§ **Exercise description**: Beginning with the line that has "1. 연속되는 중복 문자들을 제거하는 함수 구현" and ending with the line that has "从历史上来讲，人工智能可以追", retype the entries below exactly, except for the pictures.

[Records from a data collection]
******

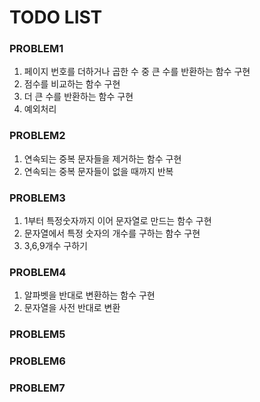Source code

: # TODO LIST

### PROBLEM1
1. 페이지 번호를 더하거나 곱한 수 중 큰 수를 반환하는 함수 구현
2. 점수를 비교하는 함수 구현
3. 더 큰 수를 반환하는 함수 구현
4. 예외처리

### PROBLEM2
1. 연속되는 중복 문자들을 제거하는 함수 구현
2. 연속되는 중복 문자들이 없을 때까지 반복

### PROBLEM3
1. 1부터 특정숫자까지 이어 문자열로 만드는 함수 구현
2. 문자열에서 특정 숫자의 개수를 구하는 함수 구현
3. 3,6,9개수 구하기

### PROBLEM4
1. 알파벳을 반대로 변환하는 함수 구현
2. 문자열을 사전 반대로 변환

### PROBLEM5
### PROBLEM6
### PROBLEM7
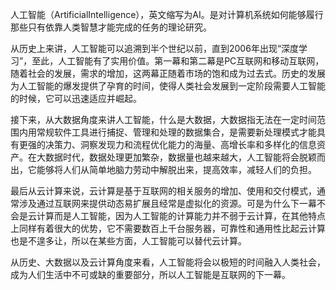 人工智能（ArtificialIntelligence），英文缩写为AI。是对计算机系统如何能够履行那些只有依靠人类智慧才能完成的任务的理论研究。

从历史上来讲，人工智能可以追溯到半个世纪以前，直到2006年出现“深度学习”，至此，人工智能有了实用价值。第一幕和第二幕是PC互联网和移动互联网，随着社会的发展，需求的增加，这两幕正随着市场的饱和成为过去式。历史的发展为人工智能的爆发提供了孕育的时间，使得人类社会发展到一定阶段需要人工智能的时候，它可以迅速适应并崛起。

接下来，从大数据角度来讲人工智能，什么是大数据，大数据指无法在一定时间范围内用常规软件工具进行捕捉、管理和处理的数据集合，是需要新处理模式才能具有更强的决策力、洞察发现力和流程优化能力的海量、高增长率和多样化的信息资产。在大数据时代，数据处理更加繁杂，数据量也越来越大，人工智能将会脱颖而出，它能够将人们从简单地脑力劳动中解脱出来，提高效率，减轻人们的负担。

最后从云计算来说，云计算是基于互联网的相关服务的增加、使用和交付模式，通常涉及通过互联网来提供动态易扩展且经常是虚拟化的资源。可是为什么下一幕不会是云计算而是人工智能，因为人工智能的计算能力并不弱于云计算，在其他特点上同样有着很大的优势，它不需要数百上千台服务器，可靠性和通用性比起云计算也是不遑多让，所以在某些方面，人工智能可以替代云计算。

从历史、大数据以及云计算角度来看，人工智能将会以极短的时间融入人类社会，成为人们生活中不可或缺的重要部分，所以人工智能是互联网的下一幕。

******

§ **Expected answer**:
1. 연속되는 중복 문자들을 제거하는 함수 구현
2. 연속되는 중복 문자들이 없을 때까지 반복

### PROBLEM3
1. 1부터 특정숫자까지 이어 문자열로 만드는 함수 구현
2. 문자열에서 특정 숫자의 개수를 구하는 함수 구현
3. 3,6,9개수 구하기

### PROBLEM4
1. 알파벳을 반대로 변환하는 함수 구현
2. 문자열을 사전 반대로 변환

### PROBLEM5
### PROBLEM6
### PROBLEM7
 人工智能（ArtificialIntelligence），英文缩写为AI。是对计算机系统如何能够履行那些只有依靠人类智慧才能完成的任务的理论研究。

从历史上来讲，人工智能可以追溯到半个世纪以前，直到2006年出现“深度学习”，至此，人工智能有了实用价值。第一幕和第二幕是PC互联网和移动互联网，随着社会的发展，需求的增加，这两幕正随着市场的饱和成为过去式。历史的发展为人工智能的爆发提供了孕育的时间，使得人类社会发展到一定阶段需要人工智能的时候，它可以迅速适应并崛起。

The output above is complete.